Silence. But the slight tension in the leader's shoulders confirmed Revan's suspicion.

'They want me alive. Which means they need something from me. Information? Leverage against Sylvia? Or something else entirely?'

"Which means," Revan's lips curved into a bloody smile, "I can afford to be a little reckless."

His left hand plunged into the shadow at his feet.

What emerged wasn't a kunai.

It was a chain—thick, black, and pulsing with volatile Aura.

The same weapon he'd used to bind Vargos in their final exchange. The same desperate technique that had nearly killed him then and might kill him now.

But desperation was all he had left.

The chain erupted from the ground like a living serpent.

It wrapped around the third attacker before anyone could react, binding his arms to his torso in a single fluid motion.

"WHAT—!"

Revan yanked. Hard.

The third attacker was ripped off his feet and sent hurtling toward his companions. The leader dodged. The second wasn't fast enough.

Two bodies collided and tumbled across the alley.

The chain didn't stop there. It continued expanding, connecting to the kunai Revan had planted in the walls earlier. In seconds, the narrow alley had become a web of black chains—a cage with no exit.

The leader finally spoke.

"...Clever."

His voice was low. Emotionless.

Revan didn't waste time on banter. His body was failing. The old wounds were reopening. The new ones were bleeding freely. If he didn't end this now—

He channeled everything he had left into the chains.

Black Aura exploded through the web, turning every link into a conduit of destructive energy. The same principle he'd used against Vargos: if you can't beat them with strength, overwhelm them with everything.

The third attacker—still tangled in chains—screamed as the Aura burned through his defenses. His body convulsed once, twice, then went limp.
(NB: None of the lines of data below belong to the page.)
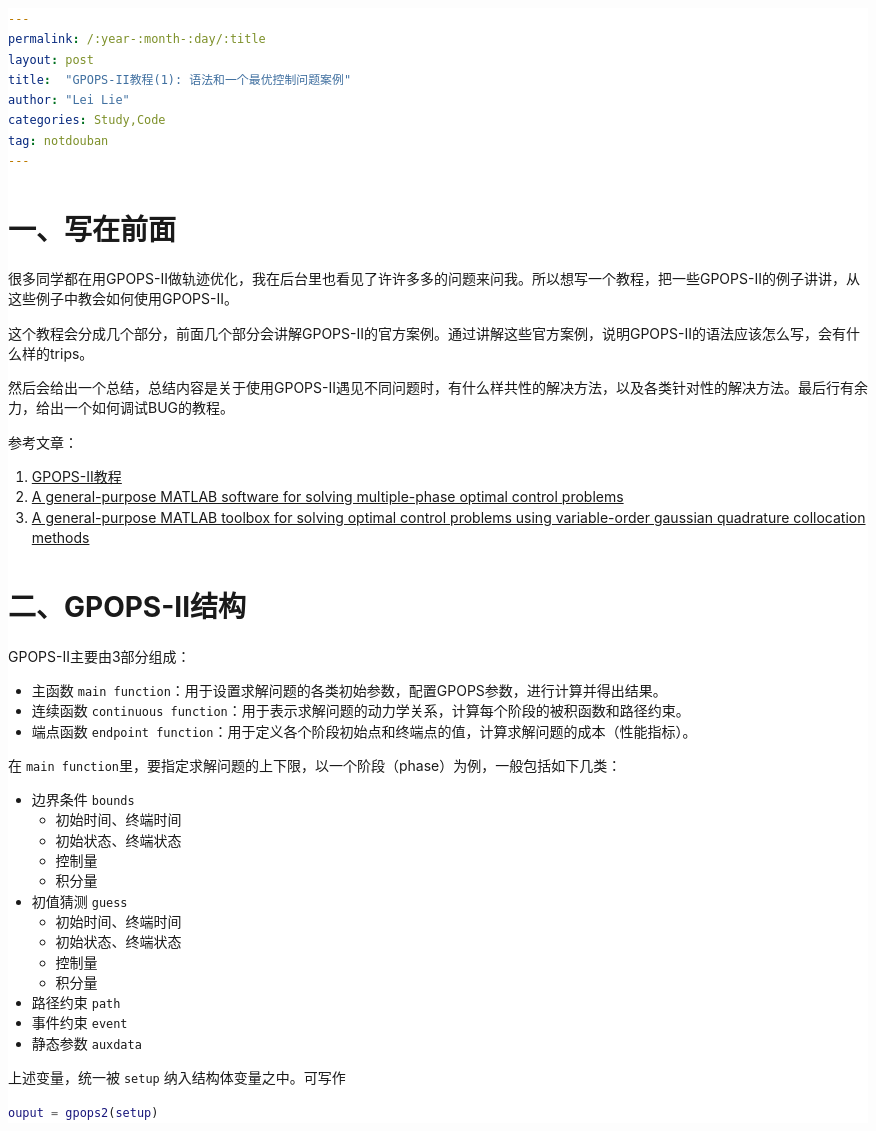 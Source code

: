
 ```yaml
---
permalink: /:year-:month-:day/:title
layout: post
title:  "GPOPS-II教程(1): 语法和一个最优控制问题案例"
author: "Lei Lie"
categories: Study,Code
tag: notdouban
---
```


# 一、写在前面

很多同学都在用GPOPS-II做轨迹优化，我在后台里也看见了许许多多的问题来问我。所以想写一个教程，把一些GPOPS-II的例子讲讲，从这些例子中教会如何使用GPOPS-II。

这个教程会分成几个部分，前面几个部分会讲解GPOPS-II的官方案例。通过讲解这些官方案例，说明GPOPS-II的语法应该怎么写，会有什么样的trips。

然后会给出一个总结，总结内容是关于使用GPOPS-II遇见不同问题时，有什么样共性的解决方法，以及各类针对性的解决方法。最后行有余力，给出一个如何调试BUG的教程。

参考文章：

1. [GPOPS-II教程](https://kavinwkp.github.io/2021/12/11/Math-MATLAB-GPOPS/)
1. [A general-purpose MATLAB software for solving multiple-phase optimal control problems](https://www.gpops2.com/resources/gpops2UsersGuide.pdf)
1. [A general-purpose MATLAB toolbox for solving optimal control problems using variable-order gaussian quadrature collocation methods](https://www.anilvrao.com/resources/gpops2QuickReference.pdf)

# 二、GPOPS-II结构

GPOPS-II主要由3部分组成：

- 主函数 `main function`：用于设置求解问题的各类初始参数，配置GPOPS参数，进行计算并得出结果。
- 连续函数 `continuous function`：用于表示求解问题的动力学关系，计算每个阶段的被积函数和路径约束。
- 端点函数 `endpoint function`：用于定义各个阶段初始点和终端点的值，计算求解问题的成本（性能指标）。

在 `main function`里，要指定求解问题的上下限，以一个阶段（phase）为例，一般包括如下几类：

- 边界条件 `bounds`
  - 初始时间、终端时间
  - 初始状态、终端状态
  - 控制量
  - 积分量
- 初值猜测 `guess`
  - 初始时间、终端时间
  - 初始状态、终端状态
  - 控制量
  - 积分量
- 路径约束 `path`
- 事件约束 `event`
- 静态参数 `auxdata`

上述变量，统一被 `setup` 纳入结构体变量之中。可写作

```matlab
ouput = gpops2(setup)
```
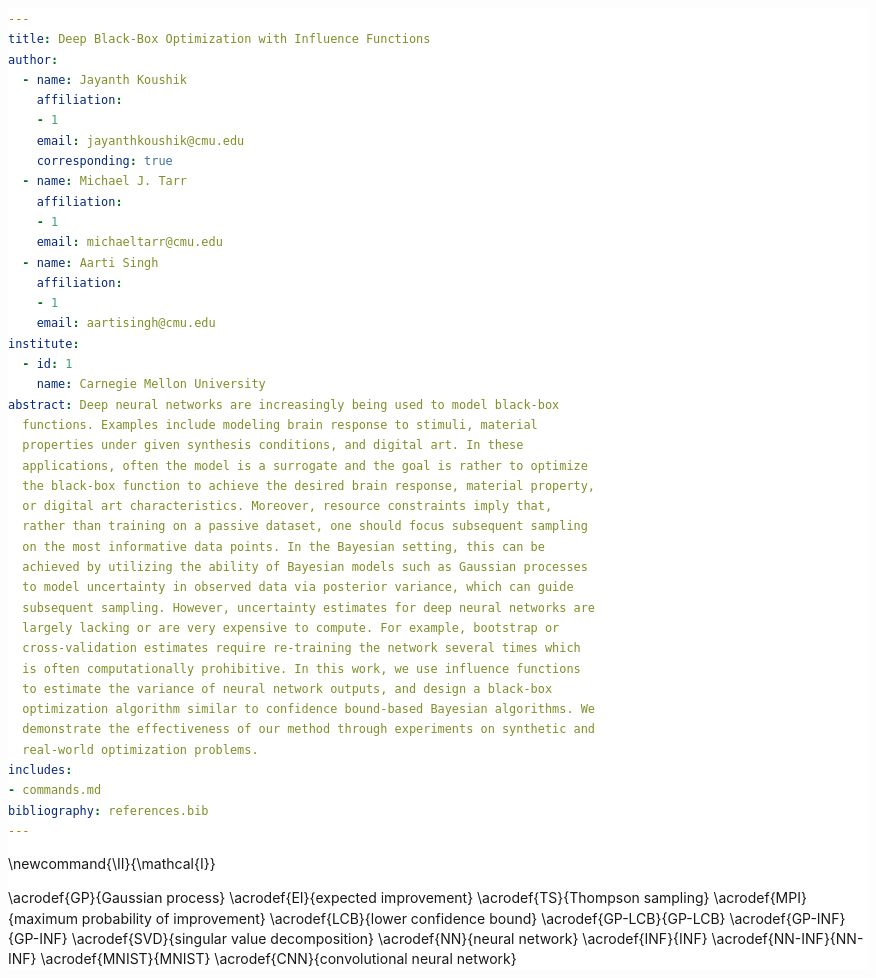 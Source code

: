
 ```yaml
---
title: Deep Black-Box Optimization with Influence Functions
author:
  - name: Jayanth Koushik
    affiliation:
    - 1
    email: jayanthkoushik@cmu.edu
    corresponding: true
  - name: Michael J. Tarr
    affiliation:
    - 1
    email: michaeltarr@cmu.edu
  - name: Aarti Singh
    affiliation:
    - 1
    email: aartisingh@cmu.edu
institute:
  - id: 1
    name: Carnegie Mellon University
abstract: Deep neural networks are increasingly being used to model black-box
  functions. Examples include modeling brain response to stimuli, material
  properties under given synthesis conditions, and digital art. In these
  applications, often the model is a surrogate and the goal is rather to optimize
  the black-box function to achieve the desired brain response, material property,
  or digital art characteristics. Moreover, resource constraints imply that,
  rather than training on a passive dataset, one should focus subsequent sampling
  on the most informative data points. In the Bayesian setting, this can be
  achieved by utilizing the ability of Bayesian models such as Gaussian processes
  to model uncertainty in observed data via posterior variance, which can guide
  subsequent sampling. However, uncertainty estimates for deep neural networks are
  largely lacking or are very expensive to compute. For example, bootstrap or
  cross-validation estimates require re-training the network several times which
  is often computationally prohibitive. In this work, we use influence functions
  to estimate the variance of neural network outputs, and design a black-box
  optimization algorithm similar to confidence bound-based Bayesian algorithms. We
  demonstrate the effectiveness of our method through experiments on synthetic and
  real-world optimization problems.
includes:
- commands.md
bibliography: references.bib
---
```


\newcommand{\II}{\mathcal{I}}

\acrodef{GP}{Gaussian process}
\acrodef{EI}{expected improvement}
\acrodef{TS}{Thompson sampling}
\acrodef{MPI}{maximum probability of improvement}
\acrodef{LCB}{lower confidence bound}
\acrodef{GP-LCB}{GP-LCB}
\acrodef{GP-INF}{GP-INF}
\acrodef{SVD}{singular value decomposition}
\acrodef{NN}{neural network}
\acrodef{INF}{INF}
\acrodef{NN-INF}{NN-INF}
\acrodef{MNIST}{MNIST}
\acrodef{CNN}{convolutional neural network}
The second, already dazed from the collision, tried to cut through the chains. His crimson-coated blade bounced off harmlessly. The chains snapped tight around his throat before he could react.

CRACK.

His neck twisted at an unnatural angle. He crumpled to the ground.

Two down.

But the leader...

The leader simply stood there.

His crimson Aura condensed. Compressed. And then exploded outward in a single devastating pulse.

Half of Revan's chain web disintegrated instantly. The shockwave threw him backward, crashing into the wall hard enough to crack stone.

For a moment, Revan couldn't breathe. Couldn't think. His vision was nothing but white static and searing agony.

'This bastard... he's been holding back this whole time.'

"Impressive," the leader said. Same emotionless tone. "But not enough."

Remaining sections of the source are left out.